Exercise goal: Select and reproduce each line of the listing below that bears the string "permitted".

Exercise input:
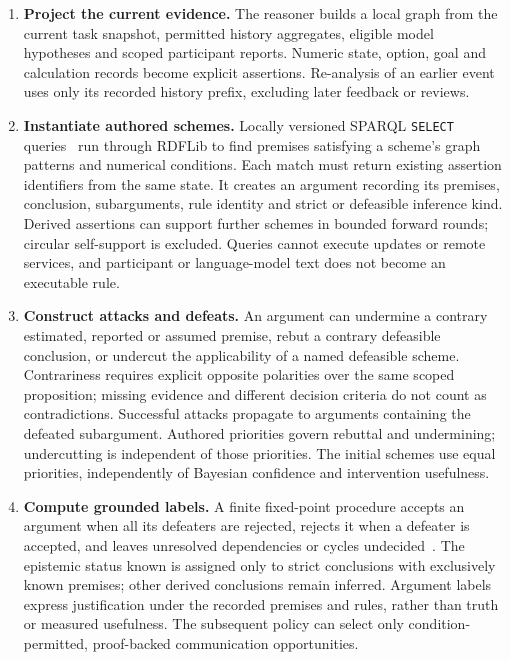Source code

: \documentclass[11pt,a4paper]{article}
\begin{document}
\begin{enumerate}
  \item \textbf{Project the current evidence.} The reasoner builds a local graph from the current task snapshot, permitted history aggregates, eligible model hypotheses and scoped participant reports. Numeric state, option, goal and calculation records become explicit assertions. Re-analysis of an earlier event uses only its recorded history prefix, excluding later feedback or reviews.
  \item \textbf{Instantiate authored schemes.} Locally versioned SPARQL \texttt{SELECT} queries~\cite{sparql} run through RDFLib to find premises satisfying a scheme's graph patterns and numerical conditions. Each match must return existing assertion identifiers from the same state. It creates an argument recording its premises, conclusion, subarguments, rule identity and strict or defeasible inference kind. Derived assertions can support further schemes in bounded forward rounds; circular self-support is excluded. Queries cannot execute updates or remote services, and participant or language-model text does not become an executable rule.
  \item \textbf{Construct attacks and defeats.} An argument can undermine a contrary estimated, reported or assumed premise, rebut a contrary defeasible conclusion, or undercut the applicability of a named defeasible scheme. Contrariness requires explicit opposite polarities over the same scoped proposition; missing evidence and different decision criteria do not count as contradictions. Successful attacks propagate to arguments containing the defeated subargument. Authored priorities govern rebuttal and undermining; undercutting is independent of those priorities. The initial schemes use equal priorities, independently of Bayesian confidence and intervention usefulness.
  \item \textbf{Compute grounded labels.} A finite fixed-point procedure accepts an argument when all its defeaters are rejected, rejects it when a defeater is accepted, and leaves unresolved dependencies or cycles undecided~\cite{dung}. The epistemic status known is assigned only to strict conclusions with exclusively known premises; other derived conclusions remain inferred. Argument labels express justification under the recorded premises and rules, rather than truth or measured usefulness. The subsequent policy can select only condition-permitted, proof-backed communication opportunities.
\end{enumerate}
\end{document}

Response:
  \item \textbf{Project the current evidence.} The reasoner builds a local graph from the current task snapshot, permitted history aggregates, eligible model hypotheses and scoped participant reports. Numeric state, option, goal and calculation records become explicit assertions. Re-analysis of an earlier event uses only its recorded history prefix, excluding later feedback or reviews.
  \item \textbf{Compute grounded labels.} A finite fixed-point procedure accepts an argument when all its defeaters are rejected, rejects it when a defeater is accepted, and leaves unresolved dependencies or cycles undecided~\cite{dung}. The epistemic status known is assigned only to strict conclusions with exclusively known premises; other derived conclusions remain inferred. Argument labels express justification under the recorded premises and rules, rather than truth or measured usefulness. The subsequent policy can select only condition-permitted, proof-backed communication opportunities.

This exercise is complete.